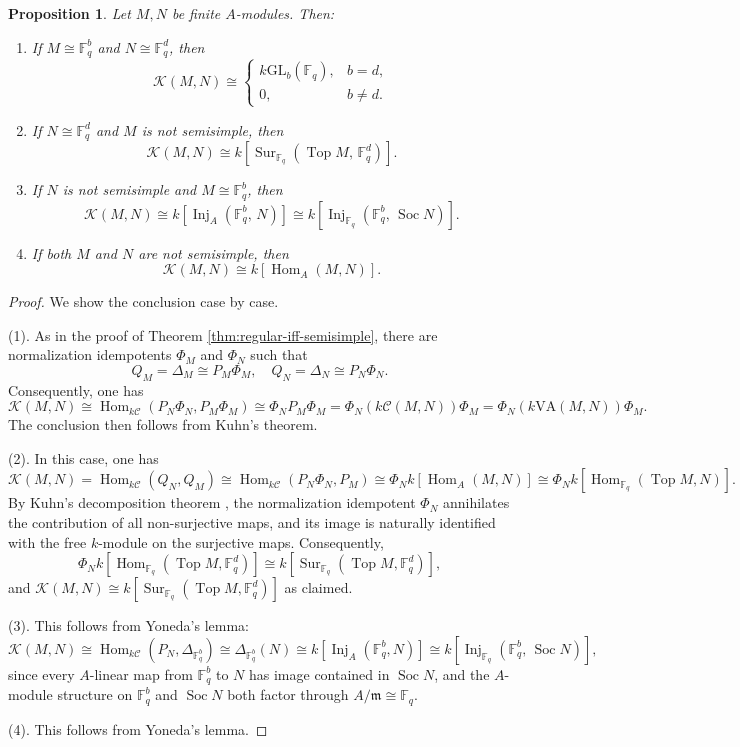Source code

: \documentclass[10pt, reqno]{amsart}
\theoremstyle{plain}
\newtheorem{proposition}[theorem]{Proposition}
\numberwithin{equation}{section}
\theoremstyle{definition}
\newcommand{\Hom}{\operatorname{Hom}}
\newcommand{\Inj}{\operatorname{Inj}}
\newcommand{\Sur}{\operatorname{Sur}}
\newcommand{\Soc}{\operatorname{Soc}}
\newcommand{\Top}{\operatorname{Top}}
\newcommand{\C}{\mathscr C}
\newcommand{\K}{\mathcal K}
\begin{document}
\begin{proposition}\label{prop:four-blocks}
Let $M, N$ be finite $A$-modules. Then:
\begin{enumerate}
\item If $M \cong \mathbb{F}_q^b$ and $N \cong \mathbb{F}_q^d$, then
\[
\K(M, N) \cong
\begin{cases}
k\mathrm{GL}_b(\mathbb{F}_q),& b = d,\\
0, & b \neq d.
\end{cases}
\]
\item If $N \cong \mathbb{F}_q^d$ and $M$ is not semisimple, then
\[
\K(M, N) \cong k[\Sur_{\mathbb{F}_q} (\Top M, \, \mathbb{F}_q^d)].
\]
\item If $N$ is not semisimple and $M \cong \mathbb{F}_q^b$, then
\[
\K(M, N) \cong k[\Inj_A(\mathbb{F}_q^b, \, N)] \cong k[\Inj_{\mathbb{F}_q} (\mathbb{F}_q^b, \, \Soc N)].
\]
\item If both $M$ and $N$ are not semisimple, then
\[
\K(M, N) \cong k[\Hom_A(M, N)].
\]
\end{enumerate}
\end{proposition}

\begin{proof}
We show the conclusion case by case.

\medskip
\noindent
(1). As in the proof of Theorem \ref{thm:regular-iff-semisimple}, there are normalization idempotents $\Phi_M$ and $\Phi_N$ such that
\[
Q_M = \Delta_M \cong P_M \Phi_M, \quad Q_N = \Delta_N \cong P_N \Phi_N.
\]
Consequently, one has
\[
\K(M, N) \cong \Hom_{k\C} (P_N \Phi_N, P_M \Phi_M) \cong \Phi_N P_M \Phi_M = \Phi_N (k\C(M, N)) \Phi_M = \Phi_N (k\mathrm{VA} (M, N)) \Phi_M.
\]
The conclusion then follows from Kuhn's theorem.

\medskip
\noindent
(2). In this case, one has
\[
\K(M, N) = \Hom_{k\C} (Q_N, Q_M) \cong \Hom_{k\C}(P_N\Phi_N, P_M) \cong \Phi_N k[\Hom_A(M, N)] \cong \Phi_N k[\Hom_{\mathbb F_q}(\Top M, N)].
\]
By Kuhn's decomposition theorem \cite{Kuhn}, the normalization idempotent $\Phi_N$ annihilates the contribution of all non-surjective maps, and its image is naturally identified with the free $k$-module on the surjective maps. Consequently,
\[
\Phi_N k[\Hom_{\mathbb F_q}(\Top M,\mathbb F_q^d)] \cong k[\Sur_{\mathbb F_q}(\Top M,\mathbb F_q^d)],
\]
and $\K(M,N) \cong k[\Sur_{\mathbb F_q}(\Top M,\mathbb F_q^d)]$ as claimed.

\medskip
\noindent
(3). This follows from Yoneda's lemma:
\[
\K(M, N) \cong \Hom_{k\C}(P_N, \Delta_{\mathbb{F}_q^b}) \cong \Delta_{\mathbb{F}_q^b}(N) \cong k[\Inj_A(\mathbb{F}_q^b,N)] \cong k[\Inj_{\mathbb{F}_q} (\mathbb{F}_q^b, \, \Soc N)],
\]
since every $A$-linear map from $\mathbb{F}_q^b$ to $N$ has image contained in $\Soc N$, and the $A$-module structure on $\mathbb{F}_q^b$ and $\Soc N$ both factor through $A/\mathfrak{m} \cong \mathbb{F}_q$.

\medskip
\noindent
(4). This follows from Yoneda's lemma.
\end{proof}
\end{document}
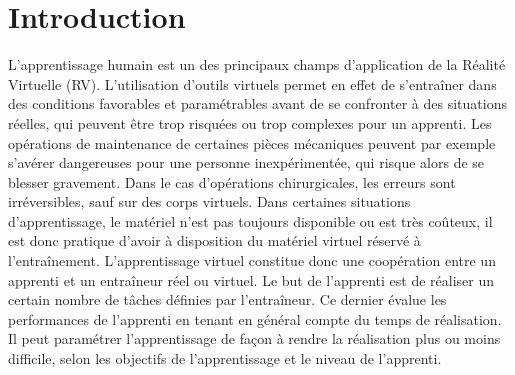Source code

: \documentclass[11pt]{article}
\begin{document}
\section{Introduction}


L'apprentissage humain est un des principaux champs d'application de la Réalité Virtuelle (RV). L'utilisation d'outils virtuels permet en effet de s'entraîner dans des conditions favorables et paramétrables avant de se confronter à des situations réelles, qui peuvent être trop risquées ou trop complexes pour un apprenti. Les opérations de maintenance de certaines pièces mécaniques peuvent par exemple s'avérer dangereuses pour une personne inexpérimentée, qui risque alors de se blesser gravement. Dans le cas d'opérations chirurgicales, les erreurs sont irréversibles, sauf sur des corps virtuels. Dans certaines situations d'apprentissage, le matériel n'est pas toujours disponible ou est très coûteux, il est donc pratique d'avoir à disposition du matériel virtuel réservé à l'entraînement. L'apprentissage virtuel constitue donc une coopération entre un apprenti et un entraîneur réel ou virtuel. Le but de l'apprenti est de réaliser un certain nombre de tâches définies par l'entraîneur. Ce dernier évalue les performances de l'apprenti en tenant en général compte du temps de réalisation. Il peut paramétrer l'apprentissage de façon à rendre la réalisation plus ou moins difficile, selon les objectifs de l'apprentissage et le niveau de l'apprenti.
\\
\end{document}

> [BRIEF]:
Only the lines containing the word "proposition" should be returned from the data above.

> [REPLY]:
\newtheorem{proposition}[theorem]{Proposition}
\begin{proposition}\label{prop:four-blocks}
\end{proposition}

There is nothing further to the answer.